When the news of U.S. House Speaker John Boehner’s resignation rippled through Washington on Friday, political analysts in Pennsylvania were only partially surprised.

The timing of the announcement — in the midst of the papal visit and one week before the federal budget deadline — was what took many by surprise.

Steven Medvic, a government professor at Franklin & Marshall College, said Boehner had sent signals for a while that he was ready to step down and that it was clear he wouldn’t have given into some conservatives demands to enter a government shutdown over Planned Parenthood funding.

If he had stayed, “it could have been a really messy battle,” Medvic said.

“Probably in the end we were not going to have a government shutdown, at least if he had anything to do with it, and he probably wasn’t going to be able to stay on as speaker,” he said.

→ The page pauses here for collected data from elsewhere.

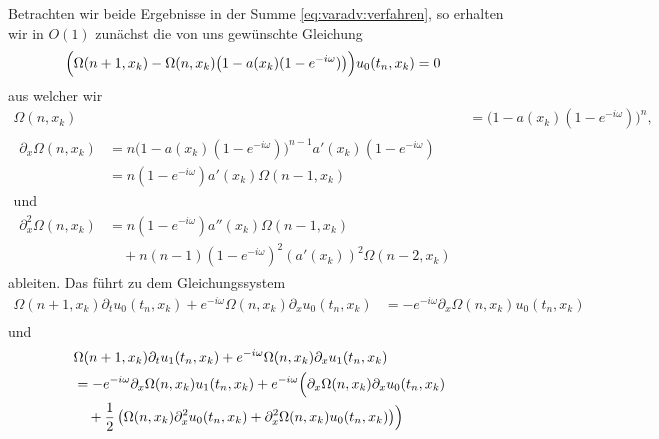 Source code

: Betrachten wir beide Ergebnisse in der Summe \eqref{eq:varadv:verfahren}, so erhalten wir in $O(1)$ zunächst die von uns gewünschte Gleichung
\begin{align}
\Bigl( \Omega(n+1, x_k)  - \Omega(n,x_k) \bigl(1 - a(x_k) (1-e^{-i\omega}) \bigr) \Bigr) u_0(t_n, x_k) &= 0
\end{align}
aus welcher wir
\begin{align}
\Omega(n,x_k) &= \bigl(1 - a(x_k) (1-e^{-i\omega}) \bigr)^n,\\
\begin{split}
\partial_x \Omega(n,x_k) &= n \bigl(1 - a(x_k) (1-e^{-i\omega}) \bigr)^{n-1} a'(x_k) (1-e^{-i\omega})\\
&= n (1-e^{-i\omega}) a'(x_k) \Omega(n-1, x_k)
\end{split}\\
\text{und} \nonumber\\
\begin{split}
\partial^2_x \Omega(n,x_k) &= n (1-e^{-i\omega}) a''(x_k) \Omega(n-1, x_k)\\
&\quad + n (n-1) (1-e^{-i\omega})^2 (a'(x_k))^2 \Omega(n-2,x_k)
\end{split}
\end{align}
ableiten.
Das führt zu dem Gleichungssystem
\begin{align}
\Omega(n+1, x_k) \partial_t u_0(t_n, x_k) + e^{-i \omega} \Omega(n,x_k) \partial_x u_0(t_n, x_k) &= - e^{-i \omega} \partial_x \Omega(n,x_k) u_0(t_n, x_k)\\
\end{align}
und
\begin{align}
&\Omega(n+1, x_k) \partial_t u_1(t_n, x_k) + e^{-i \omega} \Omega(n,x_k) \partial_x u_1(t_n, x_k)\\
&=- e^{-i \omega} \partial_x \Omega(n,x_k) u_1(t_n, x_k) + e^{-i\omega} \Bigl( \partial_x \Omega(n, x_k) \partial_x u_0(t_n, x_k)\\
&\quad + \frac 12 \left( \Omega(n,x_k) \partial^2_x u_0(t_n, x_k) + \partial^2_x \Omega(n, x_k) u_0(t_n, x_k) \right) \Bigr)
\end{align}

Boehner said at his press conference he had planned on announcing his resignation in November but woke up on Friday and decided to do it sooner.

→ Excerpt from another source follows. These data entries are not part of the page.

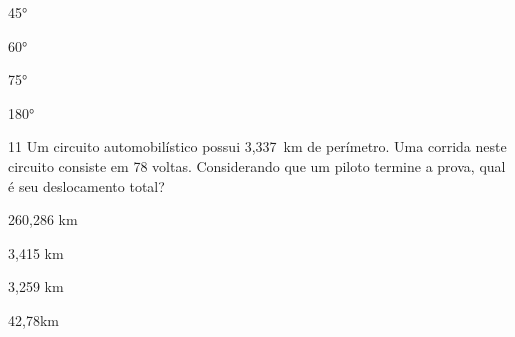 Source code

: \begin{escolha}
\item 45°
\item 60°
\item 75°
\item 180°
\end{escolha}












\pagebreak

\num{11} Um circuito automobilístico possui 3,337~km de perímetro. Uma
corrida neste circuito consiste em 78 voltas. Considerando que um piloto
termine a prova, qual é seu deslocamento total?

\begin{multicols}{2}
\begin{escolha}
\item 260,286 km
\item 3,415 km
\item 3,259 km
\item 42,78km
\end{escolha}
\end{multicols}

“I think this in some way is him falling on his sword,” said David O’Connell, a professor of American politics at Dickinson University.

“I think he faced a very difficult challenge,” he said. “He’s an old-style deal-making politician that used to be very common in politics.”

The compromising, deal-making aspect of Boehner’s legacy is what lost him support among Republican colleagues while the demands and tactics of his party made it difficult for himto lead, Medvic said.

“He said over and over again (in his press conference) his first responsibility is to the institution. He is the speaker of the whole House,” Medvic said. “He never talked about his responsibility to his party.”

Lancaster County’s two House members, Republican Reps. Joe Pitts and Patrick Meehan, issued prepared statements thanking Boehner for his service.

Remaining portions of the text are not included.